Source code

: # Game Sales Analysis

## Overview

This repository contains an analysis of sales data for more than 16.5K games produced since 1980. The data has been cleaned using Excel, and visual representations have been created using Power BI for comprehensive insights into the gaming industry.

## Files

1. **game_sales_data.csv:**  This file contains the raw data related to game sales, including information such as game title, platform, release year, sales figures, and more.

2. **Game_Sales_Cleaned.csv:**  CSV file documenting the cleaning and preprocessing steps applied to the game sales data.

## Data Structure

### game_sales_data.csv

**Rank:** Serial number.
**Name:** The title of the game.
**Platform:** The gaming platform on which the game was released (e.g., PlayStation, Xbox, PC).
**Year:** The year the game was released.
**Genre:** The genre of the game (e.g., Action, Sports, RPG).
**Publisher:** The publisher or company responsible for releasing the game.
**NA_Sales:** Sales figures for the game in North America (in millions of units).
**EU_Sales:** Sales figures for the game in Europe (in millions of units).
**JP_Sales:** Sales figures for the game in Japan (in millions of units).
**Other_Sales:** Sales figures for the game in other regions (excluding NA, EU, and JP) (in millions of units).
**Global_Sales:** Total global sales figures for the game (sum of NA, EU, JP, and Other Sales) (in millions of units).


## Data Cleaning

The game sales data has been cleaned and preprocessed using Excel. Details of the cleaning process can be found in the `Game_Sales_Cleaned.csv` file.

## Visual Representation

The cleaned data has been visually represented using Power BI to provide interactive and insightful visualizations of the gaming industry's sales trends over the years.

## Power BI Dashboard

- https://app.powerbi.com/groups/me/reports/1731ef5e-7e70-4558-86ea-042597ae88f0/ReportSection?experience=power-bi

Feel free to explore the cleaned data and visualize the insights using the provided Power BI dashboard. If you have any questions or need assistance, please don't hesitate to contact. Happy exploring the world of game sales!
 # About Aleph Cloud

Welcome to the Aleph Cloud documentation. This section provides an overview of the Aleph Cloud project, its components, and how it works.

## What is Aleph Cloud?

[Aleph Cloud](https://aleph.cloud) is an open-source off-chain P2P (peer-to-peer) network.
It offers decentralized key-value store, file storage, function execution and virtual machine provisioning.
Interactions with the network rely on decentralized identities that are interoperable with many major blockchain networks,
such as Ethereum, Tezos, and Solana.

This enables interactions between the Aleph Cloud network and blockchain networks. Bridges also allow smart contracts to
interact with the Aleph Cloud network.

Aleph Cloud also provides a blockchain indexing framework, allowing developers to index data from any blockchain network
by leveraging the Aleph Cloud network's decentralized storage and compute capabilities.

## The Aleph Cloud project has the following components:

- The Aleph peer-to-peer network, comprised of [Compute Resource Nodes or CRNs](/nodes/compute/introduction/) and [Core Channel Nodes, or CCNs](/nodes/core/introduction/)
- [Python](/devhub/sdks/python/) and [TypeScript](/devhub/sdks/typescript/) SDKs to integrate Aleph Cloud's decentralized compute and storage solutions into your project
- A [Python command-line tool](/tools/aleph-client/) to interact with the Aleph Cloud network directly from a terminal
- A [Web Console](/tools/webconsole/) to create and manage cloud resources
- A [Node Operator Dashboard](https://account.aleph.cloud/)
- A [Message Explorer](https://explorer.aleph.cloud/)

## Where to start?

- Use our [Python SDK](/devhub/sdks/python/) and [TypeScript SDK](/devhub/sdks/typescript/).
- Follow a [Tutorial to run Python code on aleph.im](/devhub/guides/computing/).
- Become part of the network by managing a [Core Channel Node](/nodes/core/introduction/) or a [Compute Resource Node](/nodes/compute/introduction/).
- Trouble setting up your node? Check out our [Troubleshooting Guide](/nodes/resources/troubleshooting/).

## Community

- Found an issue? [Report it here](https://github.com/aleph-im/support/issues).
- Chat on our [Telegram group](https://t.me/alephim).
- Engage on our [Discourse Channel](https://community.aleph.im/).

--- --- ---

§ WORK INSTRUCTIONS
The records above need to be transcribed in full. Keep every character unchanged.

§ EXERCISE OUTPUT
Source code

: # Game Sales Analysis

## Overview

This repository contains an analysis of sales data for more than 16.5K games produced since 1980. The data has been cleaned using Excel, and visual representations have been created using Power BI for comprehensive insights into the gaming industry.

## Files

1. **game_sales_data.csv:**  This file contains the raw data related to game sales, including information such as game title, platform, release year, sales figures, and more.

2. **Game_Sales_Cleaned.csv:**  CSV file documenting the cleaning and preprocessing steps applied to the game sales data.

## Data Structure

### game_sales_data.csv

**Rank:** Serial number.
**Name:** The title of the game.
**Platform:** The gaming platform on which the game was released (e.g., PlayStation, Xbox, PC).
**Year:** The year the game was released.
**Genre:** The genre of the game (e.g., Action, Sports, RPG).
**Publisher:** The publisher or company responsible for releasing the game.
**NA_Sales:** Sales figures for the game in North America (in millions of units).
**EU_Sales:** Sales figures for the game in Europe (in millions of units).
**JP_Sales:** Sales figures for the game in Japan (in millions of units).
**Other_Sales:** Sales figures for the game in other regions (excluding NA, EU, and JP) (in millions of units).
**Global_Sales:** Total global sales figures for the game (sum of NA, EU, JP, and Other Sales) (in millions of units).


## Data Cleaning

The game sales data has been cleaned and preprocessed using Excel. Details of the cleaning process can be found in the `Game_Sales_Cleaned.csv` file.

## Visual Representation

The cleaned data has been visually represented using Power BI to provide interactive and insightful visualizations of the gaming industry's sales trends over the years.

## Power BI Dashboard

- https://app.powerbi.com/groups/me/reports/1731ef5e-7e70-4558-86ea-042597ae88f0/ReportSection?experience=power-bi

Feel free to explore the cleaned data and visualize the insights using the provided Power BI dashboard. If you have any questions or need assistance, please don't hesitate to contact. Happy exploring the world of game sales!
 # About Aleph Cloud

Welcome to the Aleph Cloud documentation. This section provides an overview of the Aleph Cloud project, its components, and how it works.

## What is Aleph Cloud?

[Aleph Cloud](https://aleph.cloud) is an open-source off-chain P2P (peer-to-peer) network.
It offers decentralized key-value store, file storage, function execution and virtual machine provisioning.
Interactions with the network rely on decentralized identities that are interoperable with many major blockchain networks,
such as Ethereum, Tezos, and Solana.

This enables interactions between the Aleph Cloud network and blockchain networks. Bridges also allow smart contracts to
interact with the Aleph Cloud network.

Aleph Cloud also provides a blockchain indexing framework, allowing developers to index data from any blockchain network
by leveraging the Aleph Cloud network's decentralized storage and compute capabilities.

## The Aleph Cloud project has the following components:

- The Aleph peer-to-peer network, comprised of [Compute Resource Nodes or CRNs](/nodes/compute/introduction/) and [Core Channel Nodes, or CCNs](/nodes/core/introduction/)
- [Python](/devhub/sdks/python/) and [TypeScript](/devhub/sdks/typescript/) SDKs to integrate Aleph Cloud's decentralized compute and storage solutions into your project
- A [Python command-line tool](/tools/aleph-client/) to interact with the Aleph Cloud network directly from a terminal
- A [Web Console](/tools/webconsole/) to create and manage cloud resources
- A [Node Operator Dashboard](https://account.aleph.cloud/)
- A [Message Explorer](https://explorer.aleph.cloud/)

## Where to start?

- Use our [Python SDK](/devhub/sdks/python/) and [TypeScript SDK](/devhub/sdks/typescript/).
- Follow a [Tutorial to run Python code on aleph.im](/devhub/guides/computing/).
- Become part of the network by managing a [Core Channel Node](/nodes/core/introduction/) or a [Compute Resource Node](/nodes/compute/introduction/).
- Trouble setting up your node? Check out our [Troubleshooting Guide](/nodes/resources/troubleshooting/).

## Community

- Found an issue? [Report it here](https://github.com/aleph-im/support/issues).
- Chat on our [Telegram group](https://t.me/alephim).
- Engage on our [Discourse Channel](https://community.aleph.im/).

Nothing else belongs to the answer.